Rapor, son 12 ayda her 10 kurumdan 7’sinin en az bir önemli üçüncü taraf kaynaklı siber olaya maruz kaldığını gösteriyor.

Sigorta ve risk danışmanlığı alanında küresel ölçekte faaliyet gösteren Marsh’ın yeni yayımladığı rapor, şirketlerin siber güvenlik önceliklerini netleştiriyor. Ankete katılan kuruluşların yaklaşık üçte ikisi, önümüzdeki 12 ay içinde siber risk önleme yatırımlarını artırmayı planladığını belirtiyor. Her dört kurumdan fazlası, bu artışın %25’in üzerinde olacağını söylüyor.

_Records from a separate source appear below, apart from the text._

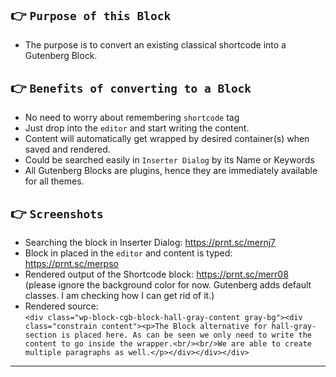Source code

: ## 👉  `Purpose of this Block`
- The purpose is to convert an existing classical shortcode into a Gutenberg Block.

## 👉  `Benefits of converting to a Block`
- No need to worry about remembering `shortcode` tag
- Just drop into the `editor` and start writing the content.
- Content will automatically get wrapped by desired container(s) when saved and rendered.
- Could be searched easily in `Inserter Dialog` by its Name or Keywords
- All Gutenberg Blocks are plugins, hence they are immediately available for all themes.

## 👉  `Screenshots`
- Searching the block in Inserter Dialog: https://prnt.sc/mernj7
- Block in placed in the `editor` and content is typed: https://prnt.sc/merpso
- Rendered output of the Shortcode block: https://prnt.sc/merr08  
(please ignore the background color for now. Gutenberg adds default classes. I am checking how I can get rid of it.)
- Rendered source:  
`<div class="wp-block-cgb-block-hall-gray-content gray-bg"><div class="constrain content"><p>The Block alternative for hall-gray-section is placed here. As can be seen we only need to write the content to go inside the wrapper.<br/><br/>We are able to create multiple paragraphs as well.</p></div></div></div>` 

---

Araştırma, siber güvenliğin artık “IT içinde bir satır” olmaktan çıktığını, bütçede ayrı bir kalem ve yönetim kurulu seviyesinde tartışılan bir başlık haline geldiğini ortaya koyuyor. Özellikle müşteri verilerinin korunması ve operasyonel dayanıklılığın sürdürülmesi, bu kararların temel gerekçeleri arasında öne çıkıyor.

Yapılan harcamaların yönüne bakıldığında, şirketler en çok güvenlik teknolojilerine, olaylara müdahale ve hazırlık süreçlerine ve yeni siber güvenlik uzmanlarının istihdamına bütçe ayırmayı planlıyor. Yani sadece savunma duvarları değil, saldırı anında devreye girecek ekipler ve süreçler de güçlendirilmeye çalışılıyor.

Üçüncü taraf riskleri yönetilmeden siber güvenlik tamamlanmıyor

Rapor, son 12 ayda her 10 kurumdan 7’sinin en az bir önemli üçüncü taraf kaynaklı siber olaya maruz kaldığını gösteriyor. Tedarikçiler, dış hizmet sağlayıcılar ve iş ortakları, saldırganlar için sık kullanılan giriş noktaları haline gelmiş durumda.

Marsh’ın siber güvenlik yöneticileri, şirketlerin tedarikçileri için sistemli bir güvenlik çerçevesi kurması gerektiğini vurguluyor. Buna; tedarikçilerin düzenli olarak denetlenmesi, sözleşmelere açık güvenlik şartları konulması, erişim haklarının periyodik olarak gözden geçirilmesi ve artık kullanılmayan tedarikçilerin kontrollü biçimde sistemden çıkarılması gibi adımlar dahil ediliyor. Bu yaklaşım, teknik önlemlerle birlikte ilerleyen bir yönetişim ihtiyacına işaret ediyor.

Birleşik Krallık’ta baskı daha net hissediliyor

Araştırmanın bölgesel kırılımında Birleşik Krallık öne çıkıyor. Ülkedeki kuruluşların yaklaşık dörtte üçü, siber güvenlik harcamalarını artırmayı planladığını ifade ediyor. Bu eğilimde, son dönemde yaşanan saldırıların payı büyük.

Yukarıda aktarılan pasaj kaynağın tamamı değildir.